======== MATERIAL PROVIDED

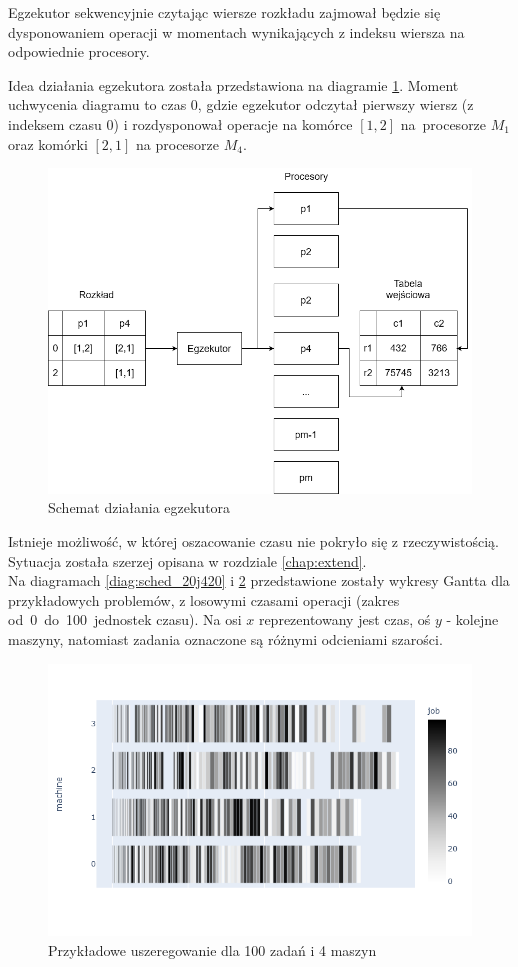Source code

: \documentclass[brudnopis]{xmgr}
\begin{document}
Egzekutor sekwencyjnie czytając wiersze rozkładu zajmował będzie się dysponowaniem operacji w momentach wynikających z indeksu wiersza na odpowiednie procesory.
\medskip

Idea działania egzekutora została przedstawiona na diagramie \ref{diag:executor}. Moment uchwycenia diagramu 
to czas 0, gdzie egzekutor odczytał pierwszy wiersz (z indeksem czasu 0) i rozdysponował operacje na komórce $[1,2]$ na~procesorze $M_1$ oraz komórki $[2,1]$ na procesorze $M_4$.
\medskip

\begin{figure}[!tbh]
\centering
\includegraphics[width=.8\hsize]{fig/executor.png}
\caption{Schemat działania egzekutora\label{diag:executor}}
\end{figure}
\medskip

Istnieje możliwość, w której oszacowanie czasu nie pokryło się z rzeczywistością. Sytuacja została szerzej opisana w rozdziale \ref{chap:extend}.\\

Na diagramach \ref{diag:sched_20j420} i \ref{diag:sched_100j4m} przedstawione zostały wykresy Gantta dla przykładowych problemów, z losowymi czasami operacji (zakres od~0~do~100~jednostek czasu). Na osi $x$ reprezentowany jest czas, oś $y$ - kolejne maszyny, natomiast zadania oznaczone są różnymi odcieniami szarości.

\begin{figure}[!tbh]
\centering
\includegraphics[width=.8\hsize]{fig/newplot_trim100j4m.png}
\caption{Przykładowe uszeregowanie dla 100 zadań i 4 maszyn\label{diag:sched_100j4m}}
\end{figure}
\medskip
\end{document}
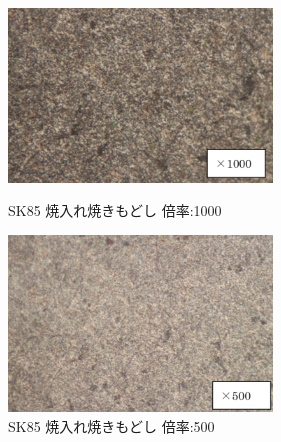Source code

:\documentclass[10pt，a4j]{jsarticle}
\begin{document}
  \begin{figure}[htbp]
    \begin{minipage}{0.5\hsize}
      \begin{center}
        \includegraphics[width=7cm]{../img/SK85_yakiiremodoshi_1000.png}
        \caption{SK85 焼入れ焼きもどし 倍率:1000}
      \end{center}
    \end{minipage}
    \begin{minipage}{0.5\hsize}
      \begin{center}
        \includegraphics[width=7cm]{../img/SK85_yakiiremodoshi_500.png}
        \caption{SK85 焼入れ焼きもどし 倍率:500}
      \end{center}
    \end{minipage}
  \end{figure}
\end{document}
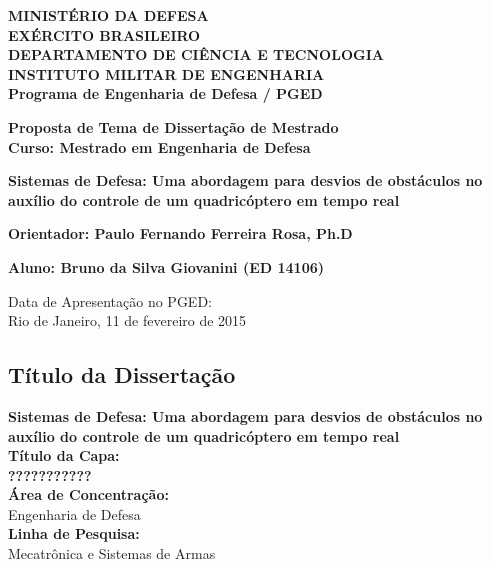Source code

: \documentclass[a4paper, 12pt]{article}
\author{Seu nome}
\title{}
\begin{document}
\begin{center}
\textbf{MINISTÉRIO DA DEFESA}\\
\textbf{EXÉRCITO BRASILEIRO}\\
\textbf{DEPARTAMENTO DE CIÊNCIA E TECNOLOGIA}\\
\textbf{INSTITUTO MILITAR DE ENGENHARIA}\\
\textbf{Programa de Engenharia de Defesa / PGED}

\vspace{2.5cm}

\begin{large}
\textbf{Proposta de Tema de Dissertação de Mestrado
\\Curso: Mestrado em Engenharia de Defesa}

\vspace{1.5cm}

\textbf{Sistemas de Defesa: Uma abordagem para desvios de obstáculos no auxílio do controle de um quadricóptero em tempo real}

\vspace{1.5cm}


\textbf{Orientador: Paulo Fernando Ferreira Rosa, Ph.D}

\end{large}

\vspace{1.5cm}

\textbf{Aluno: Bruno da Silva Giovanini (ED 14106)}


\vspace{2cm}

\begin{small}
Data de Apresentação no PGED:\\
Rio de Janeiro, 11 de fevereiro de 2015
\end{small}

\end{center}


\newpage
\begin{large}
\section*{Título da Dissertação}

\textbf{Sistemas de Defesa: Uma abordagem para desvios de obstáculos no auxílio do controle de um quadricóptero em tempo real}\\

\noindent\textbf{Título da Capa:}\\
\textbf{???????????}\\

\noindent\textbf{Área de Concentração:}\\
Engenharia de Defesa\\

\noindent\textbf{Linha de Pesquisa:}\\
Mecatrônica e Sistemas de Armas\\
\end{large}
\end{document}
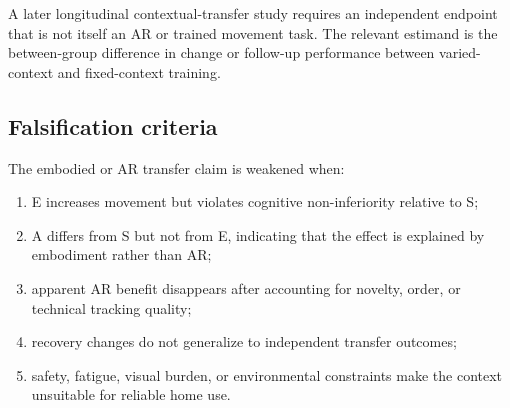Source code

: A later longitudinal contextual-transfer study requires an independent endpoint that is not itself an AR or trained movement task. The relevant estimand is the between-group difference in change or follow-up performance between varied-context and fixed-context training.

\subsection{Falsification criteria}

The embodied or AR transfer claim is weakened when:

\begin{enumerate}
\item E increases movement but violates cognitive non-inferiority relative to S;
\item A differs from S but not from E, indicating that the effect is explained by embodiment rather than AR;
\item apparent AR benefit disappears after accounting for novelty, order, or technical tracking quality;
\item recovery changes do not generalize to independent transfer outcomes;
\item safety, fatigue, visual burden, or environmental constraints make the context unsuitable for reliable home use.
\end{enumerate}
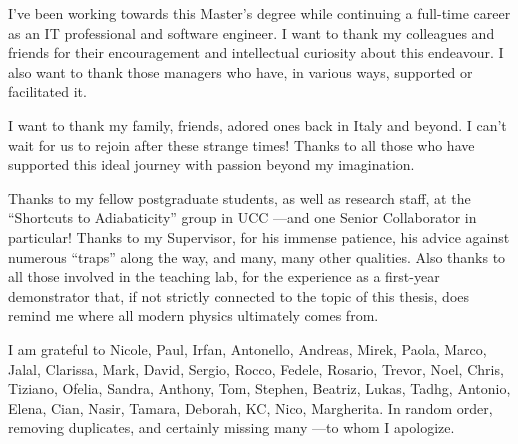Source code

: 
I've been working towards this Master's degree 
while continuing a full-time career as an IT professional and software engineer. 
I want to thank my colleagues and friends 
for their encouragement and intellectual curiosity about this endeavour. 
I also want to thank those managers who have, 
in various ways, 
supported or facilitated it.

I want to thank my family, friends, adored ones back in Italy and beyond.
I can’t wait for us to rejoin after these strange times!
Thanks to all those who have supported this ideal journey with passion beyond my imagination.

Thanks to  my fellow postgraduate students, as well as research staff, at the
“Shortcuts to Adiabaticity” group in UCC ---and one Senior Collaborator in particular! 
Thanks to my Supervisor, for his immense patience, his advice against numerous “traps” along the way, 
and many, many other qualities. 
Also thanks to all those involved in the teaching lab, 
for the experience as a first-year demonstrator that, 
if not strictly connected to the topic of this thesis, 
does remind me where all modern physics ultimately comes from.

I am grateful to Nicole, Paul, Irfan, Antonello, Andreas, Mirek, Paola, Marco,
Jalal, Clarissa, Mark, David, Sergio, Rocco, Fedele, Rosario, Trevor, Noel, Chris, Tiziano, Ofelia,
Sandra, Anthony, Tom, Stephen, Beatriz, Lukas, Tadhg, Antonio, Elena, Cian, Nasir, Tamara, 
Deborah, KC, Nico, Margherita. 
In random order, removing duplicates, and certainly missing many ---to whom I apologize.
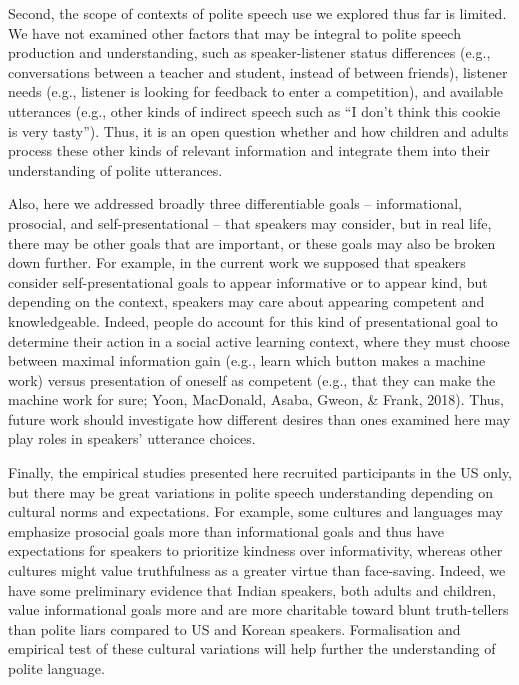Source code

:\documentclass[oneside]{report}
\begin{document}
Second, the scope of contexts of polite speech use we explored thus far
is limited. We have not examined other factors that may be integral to
polite speech production and understanding, such as speaker-listener
status differences (e.g., conversations between a teacher and student,
instead of between friends), listener needs (e.g., listener is looking
for feedback to enter a competition), and available utterances (e.g.,
other kinds of indirect speech such as ``I don't think this cookie is
very tasty''). Thus, it is an open question whether and how children and
adults process these other kinds of relevant information and integrate
them into their understanding of polite utterances.

Also, here we addressed broadly three differentiable goals --
informational, prosocial, and self-presentational -- that speakers may
consider, but in real life, there may be other goals that are important,
or these goals may also be broken down further. For example, in the
current work we supposed that speakers consider self-presentational
goals to appear informative or to appear kind, but depending on the
context, speakers may care about appearing competent and knowledgeable.
Indeed, people do account for this kind of presentational goal to
determine their action in a social active learning context, where they
must choose between maximal information gain (e.g., learn which button
makes a machine work) versus presentation of oneself as competent (e.g.,
that they can make the machine work for sure; Yoon, MacDonald, Asaba,
Gweon, \& Frank, 2018). Thus, future work should investigate how
different desires than ones examined here may play roles in speakers'
utterance choices.

Finally, the empirical studies presented here recruited participants in
the US only, but there may be great variations in polite speech
understanding depending on cultural norms and expectations. For example,
some cultures and languages may emphasize prosocial goals more than
informational goals and thus have expectations for speakers to
prioritize kindness over informativity, whereas other cultures might
value truthfulness as a greater virtue than face-saving. Indeed, we have
some preliminary evidence that Indian speakers, both adults and
children, value informational goals more and are more charitable toward
blunt truth-tellers than polite liars compared to US and Korean
speakers. Formalisation and empirical test of these cultural variations
will help further the understanding of polite language.
\end{document}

================

Tally the lines in the records that hold the word "they". Give only the total.

RESPONSE:
2